To set the context for this discussion, I focus on the task of supervised learning. In this setting we are given a training set $S$ of $n$ examples of the form $(x_i,y_i)$ where $x_i \in \mathbb{R}^d$ is some vector (think of it as the pixels of an image) and $y_i \in { \pm 1 }$ is some label (think of $y_i$ as equaling $+1$ if $x_i$ is the image of a dog and $-1$ if $x_i$ is the image of a cat). The goal in supervised learning is to find a classifier $f$ such that $f(x)=y$ will hold for many future samples $(x,y)$.

The standard approach is to consider some parameterized family of classifiers, where for every vector $\theta \in \mathbb{R}^m$ of parameters, we associate a classifier $f_\theta :\mathbb{R}^d \rightarrow { \pm 1 }$. For example, we can fix a certain neural network architecture (depth, connections, activation functions, etc.) and let $\theta$ be the vector of weights that characterizes every network in this architecture.

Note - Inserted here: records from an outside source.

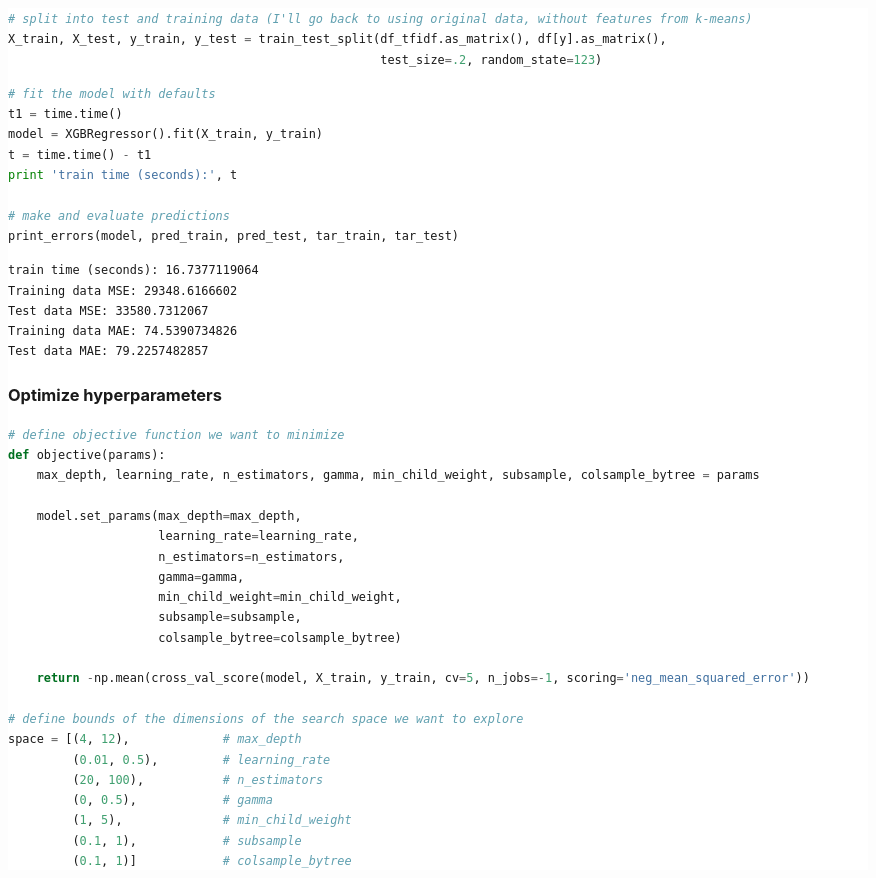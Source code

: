 
```python
# split into test and training data (I'll go back to using original data, without features from k-means)
X_train, X_test, y_train, y_test = train_test_split(df_tfidf.as_matrix(), df[y].as_matrix(),
                                                    test_size=.2, random_state=123)
```


```python
# fit the model with defaults
t1 = time.time()
model = XGBRegressor().fit(X_train, y_train)
t = time.time() - t1
print 'train time (seconds):', t

# make and evaluate predictions
print_errors(model, pred_train, pred_test, tar_train, tar_test)
```

    train time (seconds): 16.7377119064
    Training data MSE: 29348.6166602
    Test data MSE: 33580.7312067
    Training data MAE: 74.5390734826
    Test data MAE: 79.2257482857


### Optimize hyperparameters


```python
# define objective function we want to minimize 
def objective(params):
    max_depth, learning_rate, n_estimators, gamma, min_child_weight, subsample, colsample_bytree = params

    model.set_params(max_depth=max_depth, 
                     learning_rate=learning_rate, 
                     n_estimators=n_estimators, 
                     gamma=gamma,
                     min_child_weight=min_child_weight,
                     subsample=subsample, 
                     colsample_bytree=colsample_bytree)

    return -np.mean(cross_val_score(model, X_train, y_train, cv=5, n_jobs=-1, scoring='neg_mean_squared_error'))

# define bounds of the dimensions of the search space we want to explore
space = [(4, 12),             # max_depth
         (0.01, 0.5),         # learning_rate
         (20, 100),           # n_estimators
         (0, 0.5),            # gamma
         (1, 5),              # min_child_weight
         (0.1, 1),            # subsample
         (0.1, 1)]            # colsample_bytree
```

People then run some optimizing algorithm such as stochastic gradient descent with the objective function set as finding the vector $\theta \in \mathbb{R}^m$ that minimizes a loss function $L_S(\theta)$. This loss function can be the fraction of labels that $f_\theta$ gets wrong on the set $S$ or a more continuous loss that takes into account the confidence level or other parameters of $f_\theta$ as well. By now this general approach has been successfully applied to a many classification tasks, in many cases achieving near-human to super-human performance. In the rest of this post I want to discuss some of the questions that arise when trying to obtain a theoretical understanding of both the powers and the limitations of the above approach. I focus on deep learning, though there are still some open questions even for over-parameterized linear regression.

The generalization puzzle

The approach outlined above has been well known and analyzed for many decades in the statistical learning literature. There are many cases where we can prove that a classifier obtained in this case has a small generalization gap, in the sense that if the training set $S$ was obtained by sampling $n$ independent and identical samples from a distribution $D$, then the performance of a classifier $f_\theta$ on new samples from $D$ will be close to its performance on the training set.

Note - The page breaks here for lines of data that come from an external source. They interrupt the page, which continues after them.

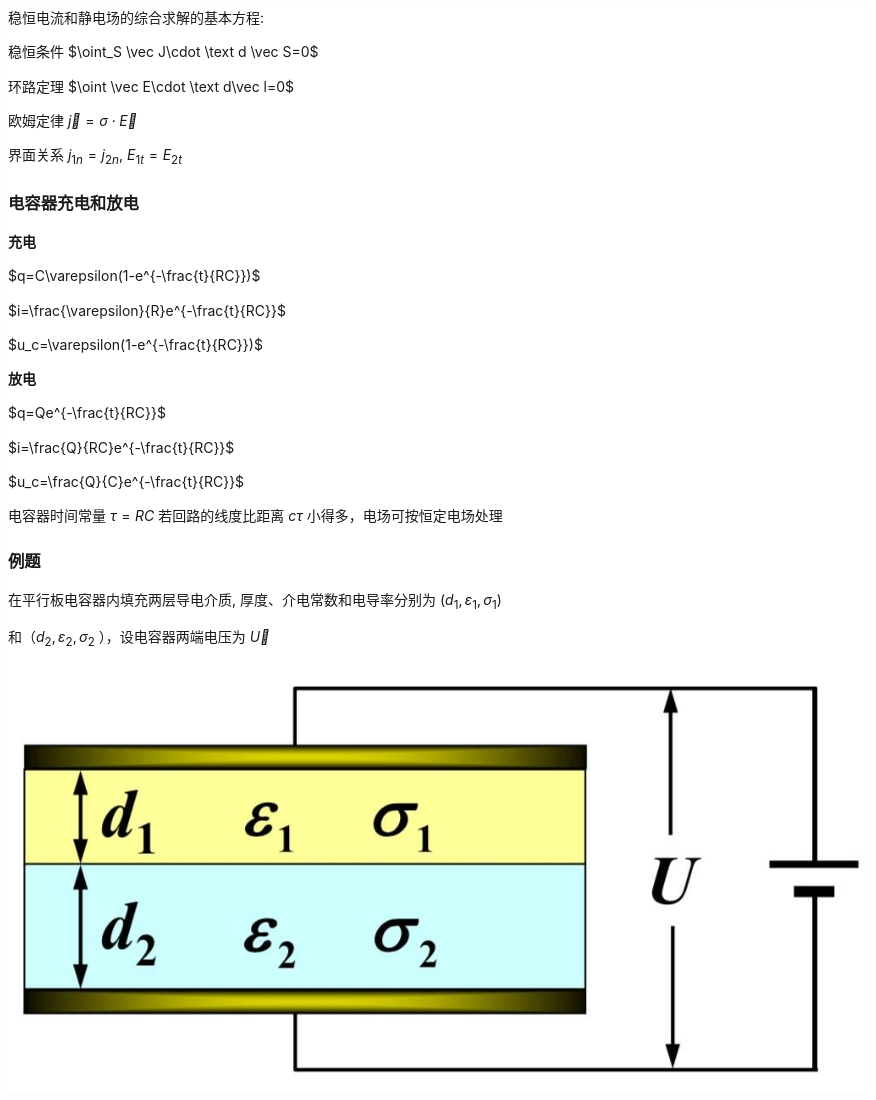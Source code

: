 稳恒电流和静电场的综合求解的基本方程:

稳恒条件 $\oint_S \vec J\cdot \text d \vec S=0$

环路定理 $\oint \vec E\cdot \text d\vec l=0$

欧姆定律 $\vec j=\sigma\cdot\vec E$

界面关系 $j_{1n}=j_{2n}$, $E_{1t}=E_{2t}$

### 电容器充电和放电

**充电**

$q=C\varepsilon(1-e^{-\frac{t}{RC}})$

$i=\frac{\varepsilon}{R}e^{-\frac{t}{RC}}$

$u_c=\varepsilon(1-e^{-\frac{t}{RC}})$

**放电**

$q=Qe^{-\frac{t}{RC}}$

$i=\frac{Q}{RC}e^{-\frac{t}{RC}}$

$u_c=\frac{Q}{C}e^{-\frac{t}{RC}}$

电容器时间常量 $\tau =RC$ 若回路的线度比距离 $c\tau$ 小得多，电场可按恒定电场处理

### 例题

在平行板电容器内填充两层导电介质, 厚度、介电常数和电导率分别为 $(d_{1}, \varepsilon_{1}, \sigma_{1})$

和（$d_2, \varepsilon_{2}, \sigma_{2}$ ），设电容器两端电压为 $\vec{U}$

![](./images/C-problem.png)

Ultimately, these results all boil down to the Chernoff bound. Think of the random variables $X_1,\ldots,X_n$ where $X_i=1$ if the classifier makes an error on the $i$-th training example. The Chernoff bound tells us that probability that that $\sum X_i$ deviates by more than $\epsilon n$ from its expectation is something like $\exp(-\epsilon^2 n)$ and so as long as the total number of classifiers is less than $2^k$ for $k < \epsilon^2 n$, we can use a union bound over all possible classifiers to argue that if we make a $p$ fraction of errors on the training set, the probability we make an error on a new example is at most $p+\epsilon$. We can of course "bunch together" classifiers that behave similarly on our distribution, and so it is enough if there are at most $2^{\epsilon^2 n}$ of these equivalence classes. Another approach is to add a "regularizing term" $R(\theta)$ to the objective function, which amounts to restricting attention to the set of all classifiers $f_\theta$ such that $R(\theta) \leq \mu$ for some parameter $\mu$. Again, as long as the number of equivalence classes in this set is less than $2^{\epsilon^2 n}$, we can use this bound.

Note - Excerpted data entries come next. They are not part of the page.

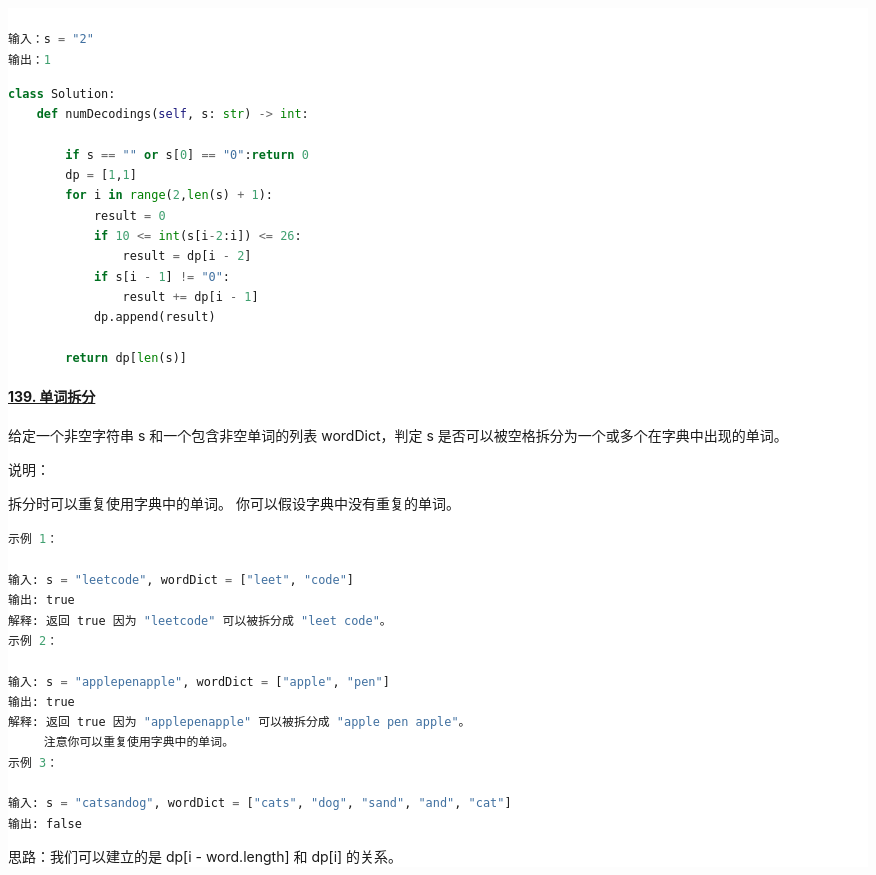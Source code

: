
 ```python

输入：s = "2"
输出：1

```

```python
class Solution:
    def numDecodings(self, s: str) -> int:

        if s == "" or s[0] == "0":return 0
        dp = [1,1]
        for i in range(2,len(s) + 1):
            result = 0
            if 10 <= int(s[i-2:i]) <= 26:
                result = dp[i - 2]
            if s[i - 1] != "0":
                result += dp[i - 1]
            dp.append(result)

        return dp[len(s)]   
```

#### [139. 单词拆分](https://leetcode-cn.com/problems/word-break/)

给定一个非空字符串 s 和一个包含非空单词的列表 wordDict，判定 s 是否可以被空格拆分为一个或多个在字典中出现的单词。

说明：

拆分时可以重复使用字典中的单词。
你可以假设字典中没有重复的单词。

```python
示例 1：

输入: s = "leetcode", wordDict = ["leet", "code"]
输出: true
解释: 返回 true 因为 "leetcode" 可以被拆分成 "leet code"。
示例 2：

输入: s = "applepenapple", wordDict = ["apple", "pen"]
输出: true
解释: 返回 true 因为 "applepenapple" 可以被拆分成 "apple pen apple"。
     注意你可以重复使用字典中的单词。
示例 3：

输入: s = "catsandog", wordDict = ["cats", "dog", "sand", "and", "cat"]
输出: false

```

思路：我们可以建立的是 dp[i - word.length] 和 dp[i] 的关系。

To a first approximation, the number of classifiers (even after "bunching together") is roughly exponential in the number $m$ of parameters, and so these results tell us that as long as the number of $m$ of parameters is smaller than the number of examples, we can expect to have a small generalization gap and can infer future performance (known as "test performance") from the performance on the set $S$ (known as "train performance"). Once the number of parameters $m$ becomes close to or even bigger than the number of samples $n$, we are in danger of "overfitting" where we could have excellent train performance but terrible test performance. Thus according to the classical statistical learning theory, the ideal number of parameters would be some number between $0$ and the number of samples $m$, with the precise value governed by the so called "bias variance tradeoff".

This is a beautiful theory, but unfortunately the classical theorems yield vacous results in the realm of modern machine learning, where we often train networks with millions of parameters on a mere tens of thousands of examples. Moreover, Zhang et al showed that this is not just a question of counting parameters better. They showed that modern deep networks can in fact "overfit" and achieve 100% success on the training set even if you gave them random or arbitrary labels.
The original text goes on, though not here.